The two sets “positive integers” a.ka. “counting numbers” vs “non-negative integers” differ by the exclusion or inclusion of zero, respectively. Refering to the second of those two sets as “natural numbers” is fine but not relevant to his main point, which is that “numbering should start at zero”.
The case for including zero among natural numbers is to use it for the empty set. I have zero tomatoes, then I get my first tomato now I have one tomato.

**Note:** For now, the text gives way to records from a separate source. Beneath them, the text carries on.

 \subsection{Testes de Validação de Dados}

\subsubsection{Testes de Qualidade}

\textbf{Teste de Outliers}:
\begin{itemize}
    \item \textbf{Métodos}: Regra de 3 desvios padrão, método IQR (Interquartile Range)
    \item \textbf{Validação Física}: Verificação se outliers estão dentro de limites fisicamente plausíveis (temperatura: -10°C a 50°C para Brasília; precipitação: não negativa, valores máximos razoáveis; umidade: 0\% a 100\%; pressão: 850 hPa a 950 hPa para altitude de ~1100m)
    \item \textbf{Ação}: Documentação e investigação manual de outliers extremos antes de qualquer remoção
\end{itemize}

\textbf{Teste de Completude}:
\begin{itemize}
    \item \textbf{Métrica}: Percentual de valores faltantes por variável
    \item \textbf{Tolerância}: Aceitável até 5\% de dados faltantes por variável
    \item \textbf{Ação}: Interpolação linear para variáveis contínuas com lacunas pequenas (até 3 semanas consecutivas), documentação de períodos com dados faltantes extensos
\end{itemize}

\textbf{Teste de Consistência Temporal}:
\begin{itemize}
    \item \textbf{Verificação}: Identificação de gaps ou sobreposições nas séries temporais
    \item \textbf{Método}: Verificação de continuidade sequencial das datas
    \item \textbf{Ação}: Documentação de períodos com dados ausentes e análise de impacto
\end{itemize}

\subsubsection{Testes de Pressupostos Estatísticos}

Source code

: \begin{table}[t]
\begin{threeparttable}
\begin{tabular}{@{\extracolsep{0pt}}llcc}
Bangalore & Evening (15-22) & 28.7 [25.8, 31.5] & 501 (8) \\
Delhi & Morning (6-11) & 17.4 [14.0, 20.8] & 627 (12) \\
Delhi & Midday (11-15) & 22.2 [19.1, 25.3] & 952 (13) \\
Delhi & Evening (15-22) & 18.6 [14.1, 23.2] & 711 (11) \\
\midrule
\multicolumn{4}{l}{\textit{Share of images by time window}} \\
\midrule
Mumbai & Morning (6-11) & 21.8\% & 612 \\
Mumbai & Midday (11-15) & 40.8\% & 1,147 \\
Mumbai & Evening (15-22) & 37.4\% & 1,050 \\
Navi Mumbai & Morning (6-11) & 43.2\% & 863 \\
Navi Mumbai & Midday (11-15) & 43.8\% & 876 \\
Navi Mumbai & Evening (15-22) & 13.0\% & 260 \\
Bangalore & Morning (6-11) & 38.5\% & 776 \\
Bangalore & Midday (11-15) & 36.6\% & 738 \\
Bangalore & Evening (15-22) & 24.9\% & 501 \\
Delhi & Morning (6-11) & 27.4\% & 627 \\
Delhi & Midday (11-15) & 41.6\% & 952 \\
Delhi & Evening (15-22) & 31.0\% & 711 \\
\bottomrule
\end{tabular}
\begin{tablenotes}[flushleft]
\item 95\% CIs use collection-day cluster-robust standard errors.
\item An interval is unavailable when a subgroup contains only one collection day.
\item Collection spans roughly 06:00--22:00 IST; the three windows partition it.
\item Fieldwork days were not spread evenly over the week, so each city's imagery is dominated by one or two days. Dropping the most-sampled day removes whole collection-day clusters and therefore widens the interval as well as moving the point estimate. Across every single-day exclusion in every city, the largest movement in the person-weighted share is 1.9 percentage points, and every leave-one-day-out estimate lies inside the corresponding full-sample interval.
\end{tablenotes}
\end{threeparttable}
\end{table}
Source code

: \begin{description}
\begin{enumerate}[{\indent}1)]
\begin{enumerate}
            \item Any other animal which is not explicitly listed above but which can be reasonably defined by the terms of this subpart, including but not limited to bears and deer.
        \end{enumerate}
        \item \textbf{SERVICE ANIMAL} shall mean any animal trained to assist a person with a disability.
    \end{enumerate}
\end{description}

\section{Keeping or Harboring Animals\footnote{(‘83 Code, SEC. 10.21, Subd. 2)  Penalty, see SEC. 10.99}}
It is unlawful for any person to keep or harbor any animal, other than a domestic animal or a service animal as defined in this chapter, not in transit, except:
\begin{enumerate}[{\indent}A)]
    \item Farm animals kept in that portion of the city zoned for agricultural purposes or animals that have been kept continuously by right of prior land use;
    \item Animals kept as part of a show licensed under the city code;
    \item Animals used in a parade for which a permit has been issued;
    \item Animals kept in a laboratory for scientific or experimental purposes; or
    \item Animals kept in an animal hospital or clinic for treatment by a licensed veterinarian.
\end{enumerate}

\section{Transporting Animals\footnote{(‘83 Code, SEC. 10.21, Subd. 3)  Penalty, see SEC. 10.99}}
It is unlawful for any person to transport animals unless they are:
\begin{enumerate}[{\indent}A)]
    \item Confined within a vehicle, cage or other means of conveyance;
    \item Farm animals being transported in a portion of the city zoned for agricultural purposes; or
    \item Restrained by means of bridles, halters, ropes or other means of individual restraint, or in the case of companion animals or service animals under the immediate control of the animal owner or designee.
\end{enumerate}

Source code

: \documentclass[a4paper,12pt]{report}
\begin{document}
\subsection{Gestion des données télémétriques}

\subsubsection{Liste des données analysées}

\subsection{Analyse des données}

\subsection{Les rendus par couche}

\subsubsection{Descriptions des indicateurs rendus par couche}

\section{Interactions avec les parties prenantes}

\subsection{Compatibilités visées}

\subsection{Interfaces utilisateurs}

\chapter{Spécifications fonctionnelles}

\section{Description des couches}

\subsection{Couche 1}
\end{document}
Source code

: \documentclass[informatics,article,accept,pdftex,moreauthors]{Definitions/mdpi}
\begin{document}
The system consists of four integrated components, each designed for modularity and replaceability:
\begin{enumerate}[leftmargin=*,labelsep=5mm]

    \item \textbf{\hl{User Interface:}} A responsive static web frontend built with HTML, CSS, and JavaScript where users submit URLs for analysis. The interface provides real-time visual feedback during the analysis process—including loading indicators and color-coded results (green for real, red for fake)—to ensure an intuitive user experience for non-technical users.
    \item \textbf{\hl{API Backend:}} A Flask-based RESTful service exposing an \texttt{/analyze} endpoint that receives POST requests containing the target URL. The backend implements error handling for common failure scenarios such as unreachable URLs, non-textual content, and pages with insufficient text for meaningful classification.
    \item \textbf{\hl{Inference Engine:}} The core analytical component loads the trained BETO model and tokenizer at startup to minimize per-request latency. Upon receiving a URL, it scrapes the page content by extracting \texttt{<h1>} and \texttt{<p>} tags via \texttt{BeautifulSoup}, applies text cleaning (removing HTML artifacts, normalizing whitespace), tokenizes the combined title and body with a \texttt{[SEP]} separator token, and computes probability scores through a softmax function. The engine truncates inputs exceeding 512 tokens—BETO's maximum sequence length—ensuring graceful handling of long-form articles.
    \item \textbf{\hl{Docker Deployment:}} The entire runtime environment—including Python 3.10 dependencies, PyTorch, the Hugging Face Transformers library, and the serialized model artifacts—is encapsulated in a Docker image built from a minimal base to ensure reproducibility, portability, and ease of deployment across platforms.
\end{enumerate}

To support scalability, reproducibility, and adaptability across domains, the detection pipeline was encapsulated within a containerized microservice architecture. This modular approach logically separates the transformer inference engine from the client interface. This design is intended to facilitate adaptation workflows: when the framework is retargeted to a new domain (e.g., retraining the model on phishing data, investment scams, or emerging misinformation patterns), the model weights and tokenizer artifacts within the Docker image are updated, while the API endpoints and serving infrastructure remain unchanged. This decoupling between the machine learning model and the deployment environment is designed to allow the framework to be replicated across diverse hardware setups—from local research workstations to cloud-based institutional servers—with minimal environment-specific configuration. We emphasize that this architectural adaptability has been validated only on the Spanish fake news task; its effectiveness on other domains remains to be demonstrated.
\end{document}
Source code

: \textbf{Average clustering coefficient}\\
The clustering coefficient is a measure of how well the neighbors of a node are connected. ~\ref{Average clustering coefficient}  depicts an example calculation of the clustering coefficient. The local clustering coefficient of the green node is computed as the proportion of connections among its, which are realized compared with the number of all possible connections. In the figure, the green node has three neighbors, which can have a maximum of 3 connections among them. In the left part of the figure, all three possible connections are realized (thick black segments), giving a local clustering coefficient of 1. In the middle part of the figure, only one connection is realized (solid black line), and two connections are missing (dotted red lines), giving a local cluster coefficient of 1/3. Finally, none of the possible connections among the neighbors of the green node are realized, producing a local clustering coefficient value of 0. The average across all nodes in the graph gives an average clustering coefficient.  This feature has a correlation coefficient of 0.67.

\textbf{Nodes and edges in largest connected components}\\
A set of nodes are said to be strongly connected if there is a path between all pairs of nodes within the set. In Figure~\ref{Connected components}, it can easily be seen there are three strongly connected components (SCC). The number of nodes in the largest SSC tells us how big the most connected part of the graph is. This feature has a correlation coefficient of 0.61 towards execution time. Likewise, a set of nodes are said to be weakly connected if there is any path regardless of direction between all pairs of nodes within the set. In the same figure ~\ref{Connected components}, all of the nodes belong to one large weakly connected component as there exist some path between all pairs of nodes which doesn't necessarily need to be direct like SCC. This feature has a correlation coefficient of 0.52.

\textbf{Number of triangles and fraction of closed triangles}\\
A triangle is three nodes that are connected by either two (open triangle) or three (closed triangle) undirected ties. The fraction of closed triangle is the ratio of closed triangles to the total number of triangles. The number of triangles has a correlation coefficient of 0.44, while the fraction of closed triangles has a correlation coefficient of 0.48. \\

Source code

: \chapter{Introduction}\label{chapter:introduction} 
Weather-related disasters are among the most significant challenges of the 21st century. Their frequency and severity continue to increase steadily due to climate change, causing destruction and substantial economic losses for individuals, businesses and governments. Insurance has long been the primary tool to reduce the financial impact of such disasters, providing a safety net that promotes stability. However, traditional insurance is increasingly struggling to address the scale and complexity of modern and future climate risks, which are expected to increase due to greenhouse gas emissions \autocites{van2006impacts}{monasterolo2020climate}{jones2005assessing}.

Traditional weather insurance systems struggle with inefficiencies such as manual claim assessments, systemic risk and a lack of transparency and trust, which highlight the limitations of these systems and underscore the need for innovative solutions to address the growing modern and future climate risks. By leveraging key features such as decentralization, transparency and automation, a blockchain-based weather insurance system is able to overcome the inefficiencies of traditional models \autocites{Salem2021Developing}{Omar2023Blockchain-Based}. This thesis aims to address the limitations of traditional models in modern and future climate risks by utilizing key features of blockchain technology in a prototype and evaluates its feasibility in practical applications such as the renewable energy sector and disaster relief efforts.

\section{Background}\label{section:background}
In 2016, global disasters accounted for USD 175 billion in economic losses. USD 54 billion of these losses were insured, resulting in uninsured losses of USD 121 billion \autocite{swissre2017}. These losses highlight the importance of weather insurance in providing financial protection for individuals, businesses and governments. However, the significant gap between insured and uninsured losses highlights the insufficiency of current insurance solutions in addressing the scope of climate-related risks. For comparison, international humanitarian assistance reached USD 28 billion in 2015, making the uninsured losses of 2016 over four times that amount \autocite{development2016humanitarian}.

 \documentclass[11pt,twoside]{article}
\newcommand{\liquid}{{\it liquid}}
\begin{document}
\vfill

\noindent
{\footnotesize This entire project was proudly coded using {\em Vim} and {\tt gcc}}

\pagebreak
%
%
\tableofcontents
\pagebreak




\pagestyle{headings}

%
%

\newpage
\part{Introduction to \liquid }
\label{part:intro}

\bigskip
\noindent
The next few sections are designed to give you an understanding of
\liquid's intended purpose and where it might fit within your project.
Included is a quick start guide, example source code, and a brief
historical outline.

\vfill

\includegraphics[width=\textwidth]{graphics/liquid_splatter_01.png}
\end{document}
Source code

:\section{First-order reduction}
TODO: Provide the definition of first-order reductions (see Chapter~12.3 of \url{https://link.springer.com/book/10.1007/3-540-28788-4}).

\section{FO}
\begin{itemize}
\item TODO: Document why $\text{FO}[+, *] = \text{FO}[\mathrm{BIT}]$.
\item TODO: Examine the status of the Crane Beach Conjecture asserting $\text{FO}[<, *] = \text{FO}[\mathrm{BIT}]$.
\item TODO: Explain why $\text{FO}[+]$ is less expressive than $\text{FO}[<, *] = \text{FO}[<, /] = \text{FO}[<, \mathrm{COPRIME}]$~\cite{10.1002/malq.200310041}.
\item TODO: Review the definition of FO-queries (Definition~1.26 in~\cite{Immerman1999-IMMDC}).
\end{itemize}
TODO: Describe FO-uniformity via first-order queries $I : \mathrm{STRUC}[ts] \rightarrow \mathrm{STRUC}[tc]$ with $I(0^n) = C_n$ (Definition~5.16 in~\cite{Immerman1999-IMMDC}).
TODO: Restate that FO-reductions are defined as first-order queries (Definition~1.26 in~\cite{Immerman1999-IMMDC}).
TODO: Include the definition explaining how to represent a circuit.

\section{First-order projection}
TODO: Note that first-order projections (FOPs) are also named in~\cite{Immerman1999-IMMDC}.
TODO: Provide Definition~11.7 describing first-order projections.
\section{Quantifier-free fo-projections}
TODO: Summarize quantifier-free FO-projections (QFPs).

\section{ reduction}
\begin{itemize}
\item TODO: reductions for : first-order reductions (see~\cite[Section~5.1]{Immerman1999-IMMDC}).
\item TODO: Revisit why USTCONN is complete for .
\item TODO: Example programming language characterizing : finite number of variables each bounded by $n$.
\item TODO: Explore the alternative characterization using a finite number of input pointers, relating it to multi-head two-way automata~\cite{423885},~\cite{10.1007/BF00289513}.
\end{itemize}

Is he sarcastic? Is that why my comment got marked as “troll”, because I fell for some April fool’s thing?
The guy is literally saying that if I have zero apples, and I get my “zeroeth apple”, I now have one apple. That’s not just not how English works, nor how the C family of languages works.
Instead, zero corresponds to the empty set, not the set of cardinality one.
This is reminiscent of counting storeys / floors in a building, which differs in UK vs US. You can count the literal floors (the elements: one, two, three, etc) or you can count the stairs you have to climb to get there (zero, one, two, etc).
One of many reasons why C has to work this way is because you want the pointer addressing offset (when you do
string_name+1
for example) to match up with the array offset subscript.